Ces 0,3% sont complétés depuis fin 2012 par une contribution
additionnelle de solidarité pour l’autonomie. François Hollande et son
équipe de bras cassés ont eu en effet une idée géniale : en plus
d’arnaquer les salariés, pourquoi ne pas ponctionner aussi directement
les personnes âgées elles-mêmes, puisque ce sont elles qui vont
bénéficier du dispositif ? Il fallait y penser ! Cette contribution
additionnelle frappe elle aussi au taux de 0,3% les retraites, les
allocations de pré retraites et… les pensions d’invalidité. Taxer les
pensions d’invalidité pour financer l’autonomie des personnes âgées,
c’est hyper logique non ?
Une fois de plus, on le voit, nos gouvernants ont tout fait pour
éviter de faire payer davantage les entreprises et les plus riches. En
2020, la journée de solidarité devrait permettre de collecter 2,948
milliards d’euros uniquement par la contribution des salariés et des
retraités.
Vers une deuxième journée d’escroquerie ?
Le plus consternant, sans doute, est que malgré l’effort des millions
de salariés qui travaillent gratuitement une journée chaque année, la
tragédie du Covid-19 n’a pas été évité, et qu’on a laissé mourir les
plus anciens dans les Ehpad, ou isolés chez eux. L’exposé des motifs de
la loi instituant la journée solidarité indiquait pourtant que “la
canicule du mois d’août 2003 et l’importante surmortalité qui l’a
accompagnée ont cruellement mis en évidence l’isolement d’un trop grand
nombre de nos concitoyens âgés auxquels il n’a pu être porté secours
faute de les connaître. Il importe de tirer les leçons de cet événement
exceptionnel. Les enseignements principaux concernent, d’une part,
l’absence d’alerte, que ce soit dans le domaine sanitaire, libéral ou
hospitalier, ou dans le domaine médico-social, permettant d’appréhender
et d’apprécier en temps réel les difficultés rencontrées et, d’autre
part, la nécessité de disposer d’un réseau de relations permettant
d’atteindre les personnes les plus exposées en raison de leur fragilité
et de leur isolement.” On voit que les milliards versé à la Caisse nationale pour l’autonomie n’ont pas permis de répondre à ces objectifs.

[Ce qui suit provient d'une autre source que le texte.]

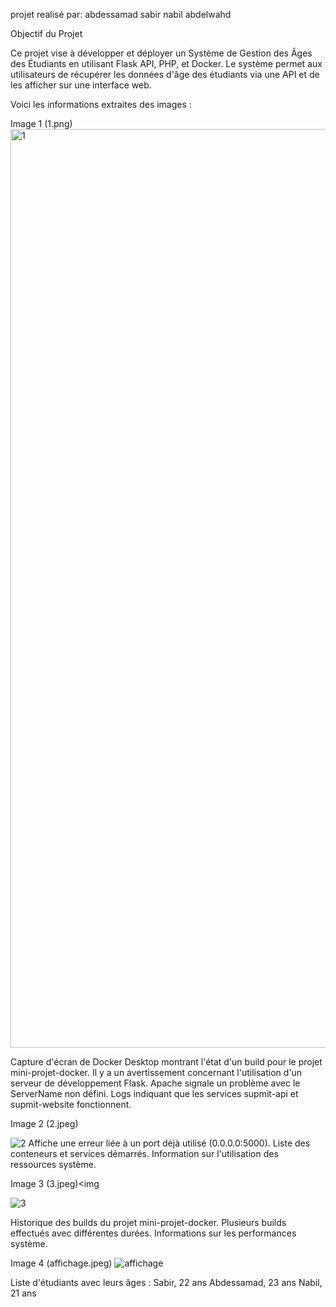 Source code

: projet realisé par:
abdessamad sabir 
nabil abdelwahd


 Objectif du Projet

Ce projet vise à développer et déployer un Système de Gestion des Âges des Étudiants en utilisant Flask API, PHP, et Docker. Le système permet aux utilisateurs de récupérer les données d'âge des étudiants via une API et de les afficher sur une interface web.

Voici les informations extraites des images :

Image 1 (1.png)
<img width="1470" alt="1" src="https://github.com/user-attachments/assets/bde347f0-a466-4137-ac10-974b7ef8f92e" />

Capture d'écran de Docker Desktop montrant l'état d'un build pour le projet mini-projet-docker.
Il y a un avertissement concernant l'utilisation d'un serveur de développement Flask.
Apache signale un problème avec le ServerName non défini.
Logs indiquant que les services supmit-api et supmit-website fonctionnent.



Image 2 (2.jpeg)

![2](https://github.com/user-attachments/assets/54f9b552-6048-4251-8a29-d75ff01a41dd)
Affiche une erreur liée à un port déjà utilisé (0.0.0.0:5000).
Liste des conteneurs et services démarrés.
Information sur l'utilisation des ressources système.


Image 3 (3.jpeg)<img 

![3](https://github.com/user-attachments/assets/5ffd8976-9a99-4be0-8711-fbfd4914b373)

Historique des builds du projet mini-projet-docker.
Plusieurs builds effectués avec différentes durées.
Informations sur les performances système.










Image 4 (affichage.jpeg)
![affichage](https://github.com/user-attachments/assets/18b60ec8-1f87-47e7-b87a-8e1febe83e2b)


Liste d'étudiants avec leurs âges :
Sabir, 22 ans
Abdessamad, 23 ans
Nabil, 21 ans





 
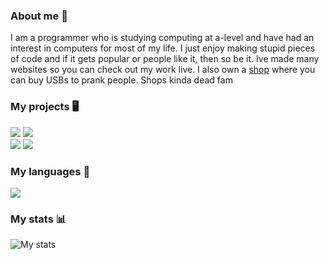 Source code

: ### About me 👋
I am a programmer who is studying computing at a-level and have had an interest in computers for most of my life. 
I just enjoy making stupid pieces of code and if it gets popular or people like it, then so be it. 
Ive made many websites so you can check out my work live. I also own a [shop](https://nexin.store/) where you can buy USBs to prank people. Shops kinda dead fam

### My projects 🖥️
<a href="https://github.com/NexInfinite/discordBotHelp"><img src="https://github-readme-stats.vercel.app/api/pin/?username=NexInfinite&repo=DiscordBotHelp&show_owner=true&theme=radical&hide_border=true"></a>
<a href="https://github.com/NexInfinite/redpandapics"><img src="https://github-readme-stats.vercel.app/api/pin/?username=NexInfinite&repo=redpandapics&show_owner=true&theme=radical&hide_border=true"></a>
<br>
<a href="https://github.com/NexInfinite/angry-gamer"><img src="https://github-readme-stats.vercel.app/api/pin/?username=NexInfinite&repo=angry-gamer&show_owner=true&theme=radical&hide_border=true"></a>
<a href="https://github.com/NexInfinite/not-a-furry-bot"><img src="https://github-readme-stats.vercel.app/api/pin/?username=NexInfinite&repo=not-a-furry-bot&show_owner=true&theme=radical&hide_border=true"></a>
<br>


### My languages 👀
<img src="https://github-readme-stats.vercel.app/api/top-langs/?username=nexinfinite&show_icons=true&hide_border=false&theme=radical&hide_border=true">

### My stats 📊
<img src="https://github-readme-stats.vercel.app/api?username=NexInfinite&show_icons=true&hide_border=false&theme=radical&hide_border=true" alt="My stats">


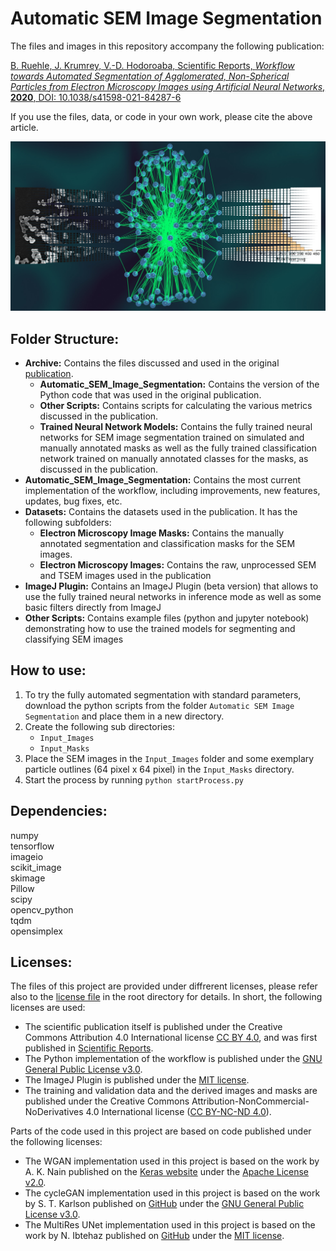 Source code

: Automatic SEM Image Segmentation
================================
The files and images in this repository accompany the following publication:

[B. Ruehle, J. Krumrey, V.-D. Hodoroaba, Scientific Reports, _Workflow towards Automated Segmentation of Agglomerated, Non-Spherical Particles from Electron Microscopy Images using Artificial Neural Networks_, **2020**, DOI: 10.1038/s41598-021-84287-6](https://doi.org/10.1038/s41598-021-84287-6)

If you use the files, data, or code in your own work, please cite the above article.

![Image](./ToC.jpg "ToC")

Folder Structure:
-----------------
  * **Archive:** Contains the files discussed and used in the original [publication](https://doi.org/10.1038/s41598-021-84287-6).
    - **Automatic_SEM_Image_Segmentation:** Contains the version of the Python code that was used in the original publication.
	- **Other Scripts:** Contains scripts for calculating the various metrics discussed in the publication.
	- **Trained Neural Network Models:** Contains the fully trained neural networks for SEM image segmentation trained on simulated and manually annotated masks as well as the fully trained classification network trained on manually annotated classes for the masks, as discussed in the publication.
  * **Automatic_SEM_Image_Segmentation:** Contains the most current implementation of the workflow, including improvements, new features, updates, bug fixes, etc.
  * **Datasets:** Contains the datasets used in the publication. It has the following subfolders:
    - **Electron Microscopy Image Masks:** Contains the manually annotated segmentation and classification masks for the SEM images.
    - **Electron Microscopy Images:** Contains the raw, unprocessed SEM and TSEM images used in the publication
  * **ImageJ Plugin:** Contains an ImageJ Plugin (beta version) that allows to use the fully trained neural networks in inference mode as well as some basic filters directly from ImageJ
  * **Other Scripts:** Contains example files (python and jupyter notebook) demonstrating how to use the trained models for segmenting and classifying SEM images

How to use:
-----------
  1. To try the fully automated segmentation with standard parameters, download the python scripts from the folder `Automatic SEM Image Segmentation` and place them in a new directory.
  2. Create the following sub directories:
     * `Input_Images`
     * `Input_Masks`
  3. Place the SEM images in the `Input_Images` folder and some exemplary particle outlines (64 pixel x 64 pixel) in the `Input_Masks` directory.
  4. Start the process by running `python startProcess.py`
  
Dependencies:
-------------
numpy  
tensorflow  
imageio  
scikit_image  
skimage  
Pillow  
scipy  
opencv_python  
tqdm  
opensimplex  

Licenses:
---------
The files of this project are provided under diffrerent licenses, please refer also to the [license file](./LICENSE) in the root directory for details. In short, the following licenses are used:  
  * The scientific publication itself is published under the Creative Commons Attribution 4.0 International license [CC BY 4.0](https://creativecommons.org/licenses/by/4.0/legalcode), and was first published in [Scientific Reports](https://doi.org/10.1038/s41598-021-84287-6).  
  * The Python implementation of the workflow is published under the [GNU General Public License v3.0](https://www.gnu.org/licenses/gpl-3.0-standalone.html).  
  * The ImageJ Plugin is published under the [MIT license](https://opensource.org/licenses/MIT).  
  * The training and validation data and the derived images and masks are published under the Creative Commons Attribution-NonCommercial-NoDerivatives 4.0 International license ([CC BY-NC-ND 4.0](https://creativecommons.org/licenses/by-nc-nd/4.0/legalcode)).  

Parts of the code used in this project are based on code published under the following licenses:  
  * The WGAN implementation used in this project is based on the work by A. K. Nain published on the [Keras website](https://keras.io/examples/generative/wgan_gp/) under the [Apache License v2.0](https://www.apache.org/licenses/LICENSE-2.0.txt).  
  * The cycleGAN implementation used in this project is based on the work by S. T. Karlson published on [GitHub](https://github.com/simontomaskarlsson/CycleGAN-Keras) under the [GNU General Public License v3.0](https://www.gnu.org/licenses/gpl-3.0-standalone.html).  
  * The MultiRes UNet implementation used in this project is based on the work by N. Ibtehaz published on [GitHub](https://github.com/nibtehaz/MultiResUNet) under the [MIT license](https://opensource.org/licenses/MIT).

Le risque est grand que pour améliorer cette situation, le
gouvernement impose une deuxième journée de solidarité. En avril 2018,
Macron y voyait une ”piste intéressante”. En Mars 2019, Stanislas Guérini, le délégué général du parti En Marche, avait relancé l’idée.
Plus récemment, l’Institut Montaigne, dans sa fameuse note relayée massivement par les médias, proposait que les salariés travaillent gratuitement le jeudi de l’ascension, reprenant ainsi une préconisation du Medef dans sa brochure sur les 1 million d’emploi.
S’opposer à l’appropriation du travail par les actionnaires
La journée de solidarité est une brèche dans laquelle le patronat
veut s’engouffrer. Elle peut aussi, à l’inverse, contribuer à dévoiler
aux salariés que ce n’est pas seulement pendant cette journée qu’ils
travaillent gratuitement, mais au moins pendant un mois de travail
chaque année. Comme l’indiquait l’économiste Michel Husson en 2013, ”Si l’on traduit en heures de travail la part des dividendes dans la valeur ajoutée en France, on observe qu’aujourd’hui un
salarié travaille en moyenne vingt-six jours par an pour les
actionnaires, contre neuf jours par an au début des années quatre-vingt.
La ponction a donc été multipliée par trois. Cet
accroissement pourrait à la limite être justifié si les actionnaires
avaient apporté davantage au financement du capital. Mais ça n’est pas
le cas. Ce qu’on observe, ce n’est rien d’autre qu’une ponction
croissante sur la valeur ajoutée.” .
Alors pourquoi pas faire une journée de grève chaque année le lundi
de Pentecôte pour s’opposer à toutes ces journées que s’octroient les
actionnaires ? En tout cas, la critique de l’appropriation du travail
d’autrui sera un combat central pour les mauvais jours qui s’annoncent.